TASK:
Could you count the lines in the entries beneath that hold the word "estimates"? Respond with the number alone.
====================
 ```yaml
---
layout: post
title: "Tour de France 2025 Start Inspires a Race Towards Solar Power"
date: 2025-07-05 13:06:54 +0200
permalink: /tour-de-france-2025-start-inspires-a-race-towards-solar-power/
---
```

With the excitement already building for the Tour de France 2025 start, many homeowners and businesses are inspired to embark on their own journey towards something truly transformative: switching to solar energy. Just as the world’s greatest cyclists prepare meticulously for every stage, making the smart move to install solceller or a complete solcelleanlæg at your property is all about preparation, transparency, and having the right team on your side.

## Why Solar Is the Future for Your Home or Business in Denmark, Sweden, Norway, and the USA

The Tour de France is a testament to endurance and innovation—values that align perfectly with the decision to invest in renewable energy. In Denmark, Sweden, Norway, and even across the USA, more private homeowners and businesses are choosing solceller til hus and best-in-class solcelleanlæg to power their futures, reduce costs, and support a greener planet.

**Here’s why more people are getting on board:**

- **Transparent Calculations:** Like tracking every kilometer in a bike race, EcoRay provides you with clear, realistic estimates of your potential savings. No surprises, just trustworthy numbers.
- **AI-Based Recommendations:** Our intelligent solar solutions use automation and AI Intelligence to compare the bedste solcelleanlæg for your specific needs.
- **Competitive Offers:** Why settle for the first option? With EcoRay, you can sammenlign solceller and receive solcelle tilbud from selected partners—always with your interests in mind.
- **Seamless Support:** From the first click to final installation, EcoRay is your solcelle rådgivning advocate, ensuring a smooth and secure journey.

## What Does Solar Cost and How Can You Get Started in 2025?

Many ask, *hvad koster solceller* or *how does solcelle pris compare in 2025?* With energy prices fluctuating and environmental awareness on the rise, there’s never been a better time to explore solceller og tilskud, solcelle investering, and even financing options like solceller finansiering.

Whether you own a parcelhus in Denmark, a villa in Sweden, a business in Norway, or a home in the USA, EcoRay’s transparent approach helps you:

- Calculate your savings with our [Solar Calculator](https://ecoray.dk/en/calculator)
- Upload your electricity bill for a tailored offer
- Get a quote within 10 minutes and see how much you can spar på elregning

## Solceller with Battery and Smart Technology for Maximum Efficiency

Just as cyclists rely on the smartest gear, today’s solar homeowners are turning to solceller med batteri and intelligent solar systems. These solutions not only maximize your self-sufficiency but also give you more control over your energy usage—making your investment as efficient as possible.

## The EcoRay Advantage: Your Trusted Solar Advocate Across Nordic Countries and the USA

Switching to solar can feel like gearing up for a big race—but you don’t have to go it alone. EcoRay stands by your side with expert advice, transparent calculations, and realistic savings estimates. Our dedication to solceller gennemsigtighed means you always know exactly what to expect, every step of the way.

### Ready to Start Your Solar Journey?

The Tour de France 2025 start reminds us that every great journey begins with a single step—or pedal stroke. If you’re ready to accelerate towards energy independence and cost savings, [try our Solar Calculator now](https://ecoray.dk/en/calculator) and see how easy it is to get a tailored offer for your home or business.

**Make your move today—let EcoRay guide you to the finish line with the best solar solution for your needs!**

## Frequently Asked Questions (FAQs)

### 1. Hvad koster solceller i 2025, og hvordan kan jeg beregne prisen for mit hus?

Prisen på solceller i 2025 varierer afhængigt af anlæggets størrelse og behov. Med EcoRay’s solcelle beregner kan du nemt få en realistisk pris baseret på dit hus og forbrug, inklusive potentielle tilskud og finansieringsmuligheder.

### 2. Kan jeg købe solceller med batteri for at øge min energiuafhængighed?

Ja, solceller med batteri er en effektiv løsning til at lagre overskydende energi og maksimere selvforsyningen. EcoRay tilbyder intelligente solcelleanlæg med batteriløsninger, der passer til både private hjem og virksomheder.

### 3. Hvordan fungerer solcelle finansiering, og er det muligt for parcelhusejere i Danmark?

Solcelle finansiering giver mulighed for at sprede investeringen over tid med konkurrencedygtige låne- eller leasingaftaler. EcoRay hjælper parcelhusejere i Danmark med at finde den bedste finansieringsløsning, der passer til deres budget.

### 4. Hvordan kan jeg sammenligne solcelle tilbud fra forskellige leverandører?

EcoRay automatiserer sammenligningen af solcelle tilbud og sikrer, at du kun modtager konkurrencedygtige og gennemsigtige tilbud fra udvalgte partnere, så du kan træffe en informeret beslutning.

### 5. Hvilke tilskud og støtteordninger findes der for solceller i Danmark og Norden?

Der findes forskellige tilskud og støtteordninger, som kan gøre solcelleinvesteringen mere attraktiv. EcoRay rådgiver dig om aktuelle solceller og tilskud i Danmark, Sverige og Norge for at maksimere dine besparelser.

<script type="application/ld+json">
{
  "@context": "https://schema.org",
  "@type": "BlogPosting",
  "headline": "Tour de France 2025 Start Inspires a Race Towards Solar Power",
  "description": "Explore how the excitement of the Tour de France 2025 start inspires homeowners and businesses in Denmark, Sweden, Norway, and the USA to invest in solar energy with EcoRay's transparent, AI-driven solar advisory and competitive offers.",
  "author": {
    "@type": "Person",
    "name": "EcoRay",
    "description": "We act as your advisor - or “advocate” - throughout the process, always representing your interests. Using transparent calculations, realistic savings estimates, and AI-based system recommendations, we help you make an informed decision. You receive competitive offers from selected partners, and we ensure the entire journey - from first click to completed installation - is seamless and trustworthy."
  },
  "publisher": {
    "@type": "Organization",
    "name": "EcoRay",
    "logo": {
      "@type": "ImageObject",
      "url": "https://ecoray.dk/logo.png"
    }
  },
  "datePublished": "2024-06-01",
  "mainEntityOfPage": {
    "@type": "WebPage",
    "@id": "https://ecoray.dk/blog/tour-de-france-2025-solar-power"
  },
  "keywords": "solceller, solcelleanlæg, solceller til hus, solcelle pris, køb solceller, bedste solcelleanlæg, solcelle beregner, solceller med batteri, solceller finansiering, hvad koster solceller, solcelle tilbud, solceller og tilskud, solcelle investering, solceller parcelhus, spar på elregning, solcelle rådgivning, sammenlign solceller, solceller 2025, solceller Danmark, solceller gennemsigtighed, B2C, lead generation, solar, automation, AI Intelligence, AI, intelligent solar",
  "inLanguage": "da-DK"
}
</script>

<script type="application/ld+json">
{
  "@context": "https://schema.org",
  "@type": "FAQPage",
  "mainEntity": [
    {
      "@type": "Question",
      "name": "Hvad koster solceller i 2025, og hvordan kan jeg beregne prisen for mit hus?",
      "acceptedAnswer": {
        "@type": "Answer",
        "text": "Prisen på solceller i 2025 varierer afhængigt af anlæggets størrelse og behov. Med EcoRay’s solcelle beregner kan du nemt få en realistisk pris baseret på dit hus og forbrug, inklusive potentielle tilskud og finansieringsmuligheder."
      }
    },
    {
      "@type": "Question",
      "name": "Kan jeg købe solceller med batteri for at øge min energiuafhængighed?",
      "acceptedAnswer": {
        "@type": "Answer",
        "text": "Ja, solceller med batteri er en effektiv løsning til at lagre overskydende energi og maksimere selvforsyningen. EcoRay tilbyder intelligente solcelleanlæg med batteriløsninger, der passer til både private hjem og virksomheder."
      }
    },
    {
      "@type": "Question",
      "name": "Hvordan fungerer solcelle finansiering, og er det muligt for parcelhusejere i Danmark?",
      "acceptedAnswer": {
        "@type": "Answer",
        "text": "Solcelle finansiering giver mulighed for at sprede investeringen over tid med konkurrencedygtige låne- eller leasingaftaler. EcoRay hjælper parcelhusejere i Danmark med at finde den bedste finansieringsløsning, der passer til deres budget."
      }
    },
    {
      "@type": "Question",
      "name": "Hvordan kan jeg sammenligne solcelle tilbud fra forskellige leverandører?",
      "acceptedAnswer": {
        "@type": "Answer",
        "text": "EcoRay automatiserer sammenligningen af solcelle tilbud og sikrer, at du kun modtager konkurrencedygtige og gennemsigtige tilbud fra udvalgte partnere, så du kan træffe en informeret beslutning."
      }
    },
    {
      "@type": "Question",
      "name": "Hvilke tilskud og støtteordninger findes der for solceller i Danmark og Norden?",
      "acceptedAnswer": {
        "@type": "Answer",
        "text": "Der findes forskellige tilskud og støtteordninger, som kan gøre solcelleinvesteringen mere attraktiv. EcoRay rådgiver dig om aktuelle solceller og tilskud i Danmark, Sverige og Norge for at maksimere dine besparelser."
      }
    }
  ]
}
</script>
====================
ANSWER SPACE:
3